An image-free, exact copy of the records below is required.

● ● ● ● ● ● ●

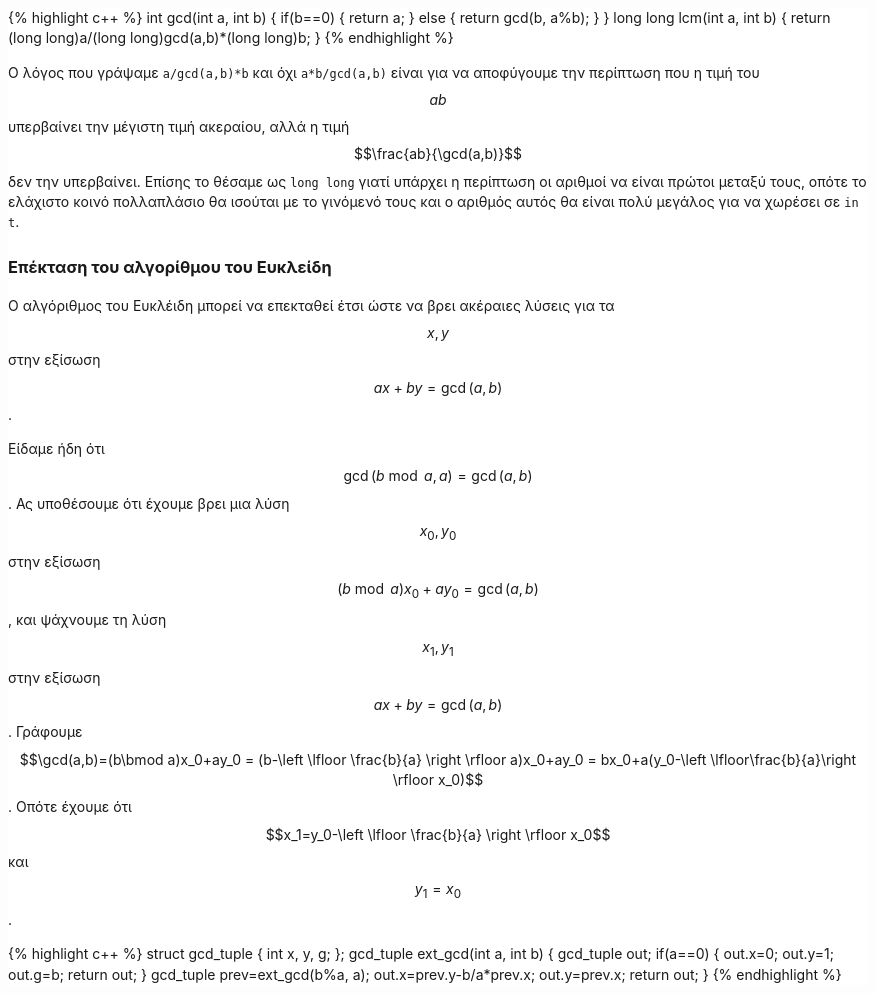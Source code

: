 

{% highlight c++ %}
int gcd(int a, int b) {
    if(b==0) {
        return a;
    }
    else {
        return gcd(b, a%b);
    }
}
long long lcm(int a, int b) {
    return (long long)a/(long long)gcd(a,b)*(long long)b;
}
{% endhighlight %}



Ο λόγος που γράψαμε `a/gcd(a,b)*b` και όχι `a*b/gcd(a,b)` είναι για να αποφύγουμε την περίπτωση που η τιμή του $$ab$$ υπερβαίνει την μέγιστη τιμή ακεραίου, αλλά η τιμή $$\frac{ab}{\gcd(a,b)}$$ δεν την υπερβαίνει. Επίσης το θέσαμε ως `long long` γιατί υπάρχει η περίπτωση οι αριθμοί να είναι πρώτοι μεταξύ τους, οπότε το ελάχιστο κοινό πολλαπλάσιο θα ισούται με το γινόμενό τους και ο αριθμός αυτός θα είναι πολύ μεγάλος για να χωρέσει σε `int`.

### Επέκταση του αλγορίθμου του Ευκλείδη

Ο αλγόριθμος του Ευκλέιδη μπορεί να επεκταθεί έτσι ώστε να βρει ακέραιες λύσεις για τα $$x,y$$ στην εξίσωση $$ax+by=\gcd(a,b)$$.

Είδαμε ήδη ότι $$\gcd(b\bmod a, a) = \gcd(a,b)$$. Ας υποθέσουμε ότι έχουμε βρει μια λύση $$x_0,y_0$$ στην εξίσωση $$(b\bmod a)x_0+ay_0=\gcd(a,b)$$, και ψάχνουμε τη λύση $$x_1,y_1$$ στην εξίσωση $$ax+by=\gcd(a,b)$$. Γράφουμε $$\gcd(a,b)=(b\bmod a)x_0+ay_0 = (b-\left \lfloor \frac{b}{a} \right \rfloor a)x_0+ay_0 = bx_0+a(y_0-\left \lfloor\frac{b}{a}\right \rfloor x_0)$$. Οπότε έχουμε ότι $$x_1=y_0-\left \lfloor \frac{b}{a} \right \rfloor x_0$$ και $$y_1=x_0$$.



{% highlight c++ %}
struct gcd_tuple {
    int x, y, g;
};
gcd_tuple ext_gcd(int a, int b) {
    gcd_tuple out;
    if(a==0) {
        out.x=0;
        out.y=1;
        out.g=b;
        return out;
    }
    gcd_tuple prev=ext_gcd(b%a, a);
    out.x=prev.y-b/a*prev.x;
    out.y=prev.x;
    return out;
}
{% endhighlight %}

● ● ● ● ● ● ●

Problem solution.
Source code

: 

{% highlight c++ %}
int gcd(int a, int b) {
    if(b==0) {
        return a;
    }
    else {
        return gcd(b, a%b);
    }
}
long long lcm(int a, int b) {
    return (long long)a/(long long)gcd(a,b)*(long long)b;
}
{% endhighlight %}



Ο λόγος που γράψαμε `a/gcd(a,b)*b` και όχι `a*b/gcd(a,b)` είναι για να αποφύγουμε την περίπτωση που η τιμή του $$ab$$ υπερβαίνει την μέγιστη τιμή ακεραίου, αλλά η τιμή $$\frac{ab}{\gcd(a,b)}$$ δεν την υπερβαίνει. Επίσης το θέσαμε ως `long long` γιατί υπάρχει η περίπτωση οι αριθμοί να είναι πρώτοι μεταξύ τους, οπότε το ελάχιστο κοινό πολλαπλάσιο θα ισούται με το γινόμενό τους και ο αριθμός αυτός θα είναι πολύ μεγάλος για να χωρέσει σε `int`.

### Επέκταση του αλγορίθμου του Ευκλείδη

Ο αλγόριθμος του Ευκλέιδη μπορεί να επεκταθεί έτσι ώστε να βρει ακέραιες λύσεις για τα $$x,y$$ στην εξίσωση $$ax+by=\gcd(a,b)$$.

Είδαμε ήδη ότι $$\gcd(b\bmod a, a) = \gcd(a,b)$$. Ας υποθέσουμε ότι έχουμε βρει μια λύση $$x_0,y_0$$ στην εξίσωση $$(b\bmod a)x_0+ay_0=\gcd(a,b)$$, και ψάχνουμε τη λύση $$x_1,y_1$$ στην εξίσωση $$ax+by=\gcd(a,b)$$. Γράφουμε $$\gcd(a,b)=(b\bmod a)x_0+ay_0 = (b-\left \lfloor \frac{b}{a} \right \rfloor a)x_0+ay_0 = bx_0+a(y_0-\left \lfloor\frac{b}{a}\right \rfloor x_0)$$. Οπότε έχουμε ότι $$x_1=y_0-\left \lfloor \frac{b}{a} \right \rfloor x_0$$ και $$y_1=x_0$$.



{% highlight c++ %}
struct gcd_tuple {
    int x, y, g;
};
gcd_tuple ext_gcd(int a, int b) {
    gcd_tuple out;
    if(a==0) {
        out.x=0;
        out.y=1;
        out.g=b;
        return out;
    }
    gcd_tuple prev=ext_gcd(b%a, a);
    out.x=prev.y-b/a*prev.x;
    out.y=prev.x;
    return out;
}
{% endhighlight %}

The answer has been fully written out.